Well, I finally reached that place and they let me in. The Jewish people were watching themselves too. They didn't know yet, but they had an idea. They heard all the shooting and I told them what happened. I told them listen I'm Jewish let me into this group, and I told him about that man who used to hold my shoes down there. Sure enough they went in there and he came in and took me into his house. It was very early. I was a stranger.

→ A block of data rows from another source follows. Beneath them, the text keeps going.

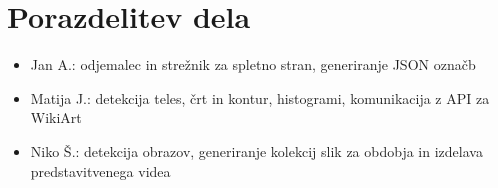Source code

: \documentclass{article}
\begin{document}
	\section{Porazdelitev dela}
		\begin{itemize}
			\item Jan A.: odjemalec in strežnik za spletno stran, generiranje JSON označb
			\item Matija J.: detekcija teles, črt in kontur, histogrami, komunikacija z API za WikiArt
			\item Niko Š.: detekcija obrazov, generiranje kolekcij slik za obdobja in izdelava predstavitvenega videa
		\end{itemize}
\end{document}
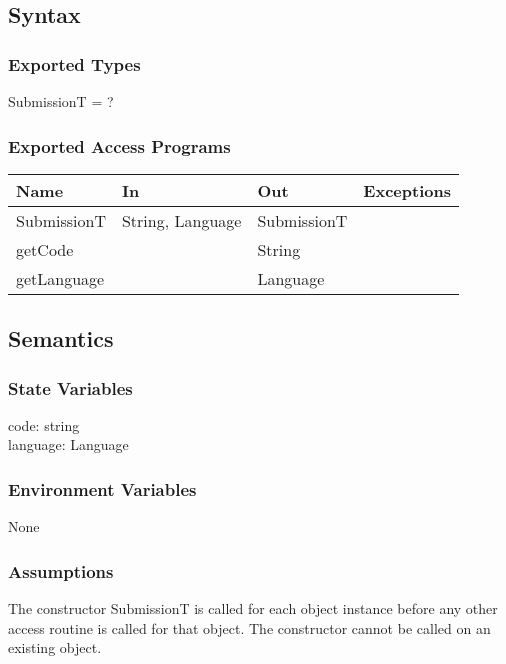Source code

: \documentclass[12pt, titlepage]{article}
\begin{document}
\subsection{Syntax}

\subsubsection{Exported Types}

SubmissionT = ?

\subsubsection{Exported Access Programs}

\begin{center}
\begin{tabular}{ |  p{4cm} | p{3cm} |  p{3cm} | p{4cm} | }
\hline
\textbf{Name} & \textbf{In} & \textbf{Out} & \textbf{Exceptions} \\
\hline
SubmissionT & String, Language & SubmissionT & \\
getCode & & String & \\
getLanguage & & Language & \\

\hline
\end{tabular}
\end{center}

\subsection{Semantics}

\subsubsection{State Variables}

code: string\\
language: Language

\subsubsection{Environment Variables}
None

\subsubsection{Assumptions}
The constructor SubmissionT is called for each object instance before any other access routine is called for that object. The constructor cannot be called on an existing object.
\end{document}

Everybody was sleeping yet. His wife, he woke up his wife to wash me up, because I was full of blood, and I was sitting figuring, what kind of life was that. I was really disgusted. I could have been killed a couple hours ago. All of a sudden I seen the same German marching in on this place. I was a stranger and sitting behind the door and people were still sleeping behind every little house seven Germans, SS men would stand there, their guns pulled out and one of them, all of a sudden I saw that this must be the end. But I was behind the door, a stranger, and they opened the door. They went to every home, and all of a sudden one of them walks in and said all the men out. I never knew that so many men were in one little house. This guy -- so I look out through that window, through that opening, boom. Everybody that walks out boom, got a bullet right in the back of the head. At that moment, you wouldn't believe it, I saw myself dying there, and I saw a film in front me, all my life, I saw like a fast film, my life and I figured this is it there where I lay. Now, I turned into glue, I tell you. There was no escape. One guy was outside chasing out and the rest of them were shooting, one by one, in every house in front of them. The German who was chasing out, took me by my back and pulled me and I didn't give a damn. I didn't want to go. I knew I'm going to be dead and I was half conscious. So, there was one of them in the front a tall SS man. I don't know what happened but he turns me around and says in German ,he'sa little boy. go back. He looked me in the eyes and go back. I want to go back, but I'll never forget that guy who chased out everybody from the house, a big German like this, and assessment aren't you killed yet? I started begging him. He didn't shoot inside, he was holding the gun like that, but the women all of a sudden they saw what was happening they tore me out of his hand. The women, because they -- they killed some women, I found out later, those who resisted killing their husbands or their sons. Somehow there was scattering all those Germans so this German let them tear me out and he went outside to shoot others and they told me in this little room, the next room, the Germans were not there. They tore off the door and I go in there. There was a lady there who started crying. To the other women you brought us an angle of death to me, that I am going to spoil it for them. And they had a
a little basement and one side was a bath the other side and a basement about three by three. They must have been hiding food or something because it wasn't very deep and the old man, the woman's husband was shaking he was afraid to go down.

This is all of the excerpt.